Hence, growth in agriculture and allied sectors remains an important objective and a ‘necessary condition’ for inclusive growth. The average annual growth in agriculture and allied sectors realized during the Eleventh Plan Period was 3.3 per cent, against the targeted growth rate of 4 per cent. The sector recorded slightly lower average growth than targeted in the Eleventh Plan period due to severe drought experienced in most parts of the country during 2009-10 and drought/deficient rainfall in some States, namely Bihar, Jharkhand, eastern UP, and West Bengal in 2010-11. However, timely and corrective measures taken by the government helped boost agricultural production and growth in the sector reached 7.0 per cent in 2010-11, the highest growth rate achieved during the last six years. In 2011-12 agriculture and allied sectors are estimated to achieve a growth rate of 2.5 per cent. However, it is a matter of concern that agricultural growth is still, to a certain extent, characterized by fluctuations due to the vagaries of nature, though there has not been actual decline in terms of output since 2002-03.
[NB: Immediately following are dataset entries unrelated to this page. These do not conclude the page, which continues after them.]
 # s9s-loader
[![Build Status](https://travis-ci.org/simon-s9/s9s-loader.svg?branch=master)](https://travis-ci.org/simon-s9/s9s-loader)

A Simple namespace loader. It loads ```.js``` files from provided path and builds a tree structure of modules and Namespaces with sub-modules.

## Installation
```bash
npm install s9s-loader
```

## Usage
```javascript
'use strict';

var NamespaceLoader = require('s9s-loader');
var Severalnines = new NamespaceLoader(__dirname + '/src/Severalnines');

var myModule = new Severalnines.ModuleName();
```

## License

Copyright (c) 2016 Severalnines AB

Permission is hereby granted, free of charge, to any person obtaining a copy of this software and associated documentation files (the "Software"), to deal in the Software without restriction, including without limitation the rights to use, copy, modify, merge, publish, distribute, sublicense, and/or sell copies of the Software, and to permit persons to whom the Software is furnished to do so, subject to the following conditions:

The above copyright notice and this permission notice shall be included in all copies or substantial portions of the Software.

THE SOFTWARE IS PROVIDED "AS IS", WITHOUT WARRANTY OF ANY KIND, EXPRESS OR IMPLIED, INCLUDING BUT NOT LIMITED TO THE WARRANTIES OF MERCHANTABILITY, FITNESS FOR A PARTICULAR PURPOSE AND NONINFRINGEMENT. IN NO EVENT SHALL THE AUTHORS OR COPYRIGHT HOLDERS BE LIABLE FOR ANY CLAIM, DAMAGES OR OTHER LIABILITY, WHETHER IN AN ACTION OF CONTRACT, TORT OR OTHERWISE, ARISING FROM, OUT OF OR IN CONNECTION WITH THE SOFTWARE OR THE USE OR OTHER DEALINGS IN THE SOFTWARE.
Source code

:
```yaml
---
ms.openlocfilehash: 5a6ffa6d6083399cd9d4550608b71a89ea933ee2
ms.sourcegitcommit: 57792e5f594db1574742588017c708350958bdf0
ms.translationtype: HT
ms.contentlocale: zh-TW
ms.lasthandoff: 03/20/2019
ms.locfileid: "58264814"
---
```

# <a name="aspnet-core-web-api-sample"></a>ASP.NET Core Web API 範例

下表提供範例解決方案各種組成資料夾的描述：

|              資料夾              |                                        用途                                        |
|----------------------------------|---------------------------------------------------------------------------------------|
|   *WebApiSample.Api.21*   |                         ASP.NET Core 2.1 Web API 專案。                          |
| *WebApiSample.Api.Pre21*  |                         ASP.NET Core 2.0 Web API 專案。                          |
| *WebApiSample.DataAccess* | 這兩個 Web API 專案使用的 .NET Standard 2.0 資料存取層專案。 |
In 2010-11 a significantly high level of 244.78 million tonnes of foodgrains production was achieved. As per the second AE, production of foodgrains during 2011-12 has been estimated at 250.42 million tones, owing to increase in the production of rice in some of the major rice-producing states of the country, namely Assam, Bihar, West Bengal, Jharkhand, and Uttar Pradesh.

The stock position of foodgrains in the central pool, as on February 1, 2012 was 55.2 million tonnes, comprising 31.8 million tonnes of rice and 23.4 million tonnes of wheat, which is adequate for meeting the requirements under the targeted public distribution system (TPDS) and welfare schemes 2011-12. The higher levels of agricultural output and ample food stocks augur well for bringing down headline inflation.

Industry and Infrastructure
Industrial growth, measured in terms of the index of industrial production (IIP), shows fluctuating trends. Growth had reached 15.5 per cent in 2007-08 and then started decelerating. Initial deceleration in industrial growth was largely on account of the global economic meltdown. There was, however, a recovery from 2.5 per cent in 2008-09 to 5.3 per cent in 2009-10 and 8.2 per cent in 2010-11. Fragile economic recovery in the US and Europe and moderately subdued expectations at home affected the growth of the industrial sector in the current year.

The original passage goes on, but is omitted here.